Signed LOI with global Tier 1 automotive
supplier
Third consecutive quarter of cash burn
reduction
AEye, Inc. (Nasdaq: LIDR), a global leader in adaptive, high
performance lidar solutions, today announced its results for the
fourth quarter and year ended December 31, 2023.
Management Commentary
“AEye is pleased to announce that we have signed an LOI with a
global Tier 1 automotive ADAS sensor supplier, which marks the
beginning of a new relationship as part of our capital-light,
automotive-first strategy. We are also excited to unveil Apollo,
the first member of our 4Sight Flex product family that delivers
ultra-long-range performance in an incredibly compact form factor,”
said Matt Fisch, AEye CEO. “We are looking forward to a successful
2024 as we focus on delivering AEye’s innovative technology to the
market with our Tier 1 partners.”
Key Q4 2023 Financial
Highlights
“For the third consecutive quarter, we have reduced our cash
burn rate while maintaining a disciplined approach to expense
management. We entered 2024 with $36.5 million in cash and
marketable securities on our balance sheet, and a cash runway that
we expect extends into 2025,” said Conor Tierney, AEye CFO. “Due to
the previously announced wind down of our industrial product line,
we incurred non-cash impairment charges that negatively impacted
our GAAP financial results, causing a GAAP EPS net loss of $4.44,
but we are pleased to have beaten our non-GAAP EPS net loss
guidance by 10 cents in part due to our continued cost reduction
initiatives in the fourth quarter.”
In December 2023, the company effected a 1-for-30 reverse stock
split and all the financial information disclosed has been adjusted
to account for the revised share count numbers.
- Revenue of $0.1 million in the fourth quarter of 2023.
- GAAP net loss was $(27.8) million, or $(4.44) per share, based
on 6.3 million weighted average common shares outstanding.
- Non-GAAP net loss was $(6.9) million, or $(1.10) per share,
based on 6.3 million weighted average common shares
outstanding.
- Cash, cash equivalents, and marketable securities were $36.5
million as of December 31, 2023.
Conference Call and Webcast
Details
AEye management will hold a conference call today, March 26,
2024, at 2:00 p.m. Pacific Time (5:00 p.m. Eastern Time) to discuss
these results.
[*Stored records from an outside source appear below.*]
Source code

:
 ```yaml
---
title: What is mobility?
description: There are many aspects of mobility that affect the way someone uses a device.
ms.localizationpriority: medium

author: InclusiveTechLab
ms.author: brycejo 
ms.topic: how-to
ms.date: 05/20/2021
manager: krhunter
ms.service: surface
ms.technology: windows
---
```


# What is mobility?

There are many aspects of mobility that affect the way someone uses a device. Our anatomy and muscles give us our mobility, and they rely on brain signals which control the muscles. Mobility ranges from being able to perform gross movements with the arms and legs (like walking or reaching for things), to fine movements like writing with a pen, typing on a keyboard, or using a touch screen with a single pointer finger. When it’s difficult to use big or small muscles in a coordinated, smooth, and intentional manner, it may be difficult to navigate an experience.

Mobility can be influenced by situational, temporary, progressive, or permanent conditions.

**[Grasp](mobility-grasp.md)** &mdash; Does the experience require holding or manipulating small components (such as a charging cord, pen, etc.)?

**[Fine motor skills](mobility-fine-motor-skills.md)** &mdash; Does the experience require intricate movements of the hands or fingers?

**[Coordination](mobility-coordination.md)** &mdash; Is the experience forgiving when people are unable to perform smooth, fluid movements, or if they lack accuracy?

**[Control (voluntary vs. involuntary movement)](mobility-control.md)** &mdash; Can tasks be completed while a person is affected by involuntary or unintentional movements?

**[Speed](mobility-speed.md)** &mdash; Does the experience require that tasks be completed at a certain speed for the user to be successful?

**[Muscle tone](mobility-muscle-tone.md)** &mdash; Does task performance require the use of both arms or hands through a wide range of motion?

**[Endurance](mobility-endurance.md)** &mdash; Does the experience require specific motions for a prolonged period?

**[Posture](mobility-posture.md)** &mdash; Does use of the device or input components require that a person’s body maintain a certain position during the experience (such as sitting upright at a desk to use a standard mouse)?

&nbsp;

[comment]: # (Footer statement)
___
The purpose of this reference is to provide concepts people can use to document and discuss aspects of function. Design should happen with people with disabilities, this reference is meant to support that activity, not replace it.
AEye CEO Matt Fisch and CFO Conor Tierney will host
the call, followed by a question-and-answer session.
The webcast and accompanying slides will be accessible via the
company’s website at https://investors.aeye.ai/.
Access is also available
via:
Conference call: https://bit.ly/3I9gyBa
Webcast: https://bit.ly/3IcfWLi
About AEye
AEye’s unique software-defined lidar solution enables advanced
driver-assistance, vehicle autonomy, smart infrastructure, and
logistics applications that save lives and propel the future of
transportation and mobility. AEye’s 4Sight™ Intelligent Sensing
Platform, with its adaptive sensor-based operating system, focuses
on what matters most: delivering faster, more accurate, and
reliable information. AEye’s 4Sight™ products, built on this
platform, are ideal for dynamic applications which require precise
measurement imaging to ensure safety and performance.
Non-GAAP Financial
Measures
The non-GAAP measures provided in this press release should not
be considered a substitute for, or superior to, measures of
financial performance prepared in accordance with generally
accepted accounting principles (GAAP) in the United States. A
reconciliation between GAAP and non-GAAP financial data is included
in the supplemental financial data attached to this press release.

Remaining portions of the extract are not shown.